How do I Store Scraped Data Using Crawlee Datasets?
Crawlee provides a powerful and flexible dataset storage system that allows you to store scraped data efficiently and export it in various formats. Datasets are one of Crawlee's core features, offering automatic data deduplication, multiple export formats, and seamless integration with the crawler workflow.

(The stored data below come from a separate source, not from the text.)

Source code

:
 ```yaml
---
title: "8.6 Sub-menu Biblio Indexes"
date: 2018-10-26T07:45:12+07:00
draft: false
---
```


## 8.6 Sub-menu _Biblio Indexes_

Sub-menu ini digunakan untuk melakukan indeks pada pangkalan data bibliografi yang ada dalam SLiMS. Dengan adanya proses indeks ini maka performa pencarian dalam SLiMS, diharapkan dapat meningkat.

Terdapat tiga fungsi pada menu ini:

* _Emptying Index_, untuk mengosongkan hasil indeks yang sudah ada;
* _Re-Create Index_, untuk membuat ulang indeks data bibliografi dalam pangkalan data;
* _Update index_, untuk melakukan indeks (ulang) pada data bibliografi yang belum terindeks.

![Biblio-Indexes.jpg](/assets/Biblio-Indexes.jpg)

Understanding Crawlee Datasets
A dataset in Crawlee is a storage mechanism designed specifically for web scraping results. It stores data as individual records (objects) and provides methods to push data, retrieve it, and export it to different formats. Datasets are particularly useful because they:
- Automatically handle data persistence - Data is saved incrementally as you scrape
- Support multiple export formats - JSON, CSV, Excel, HTML, XML, and RSS
- Provide data deduplication - Optional automatic removal of duplicate records
- Scale efficiently - Can handle millions of records
- Offer local and cloud storage - Works locally during development and can integrate with cloud platforms
Basic Dataset Usage
Storing Data with pushData()
The most common way to store data in Crawlee is using the pushData()
method available in the crawler's context. Here's a basic example:
import { CheerioCrawler } from 'crawlee';
const crawler = new CheerioCrawler({
async requestHandler({ request, $, enqueueLinks, log }) {
const title = $('title').text();
const heading = $('h1').first().text();
const description = $('meta[name="description"]').attr('content');
// Store the scraped data
await crawler.pushData({
url: request.loadedUrl,
title,
heading,
description,
timestamp: new Date().toISOString(),
});
log.info(`Scraped: ${title}`);
},
});
await crawler.run(['https://example.com']);
The pushData()
method accepts a single object or an array of objects. Each object represents one record in your dataset.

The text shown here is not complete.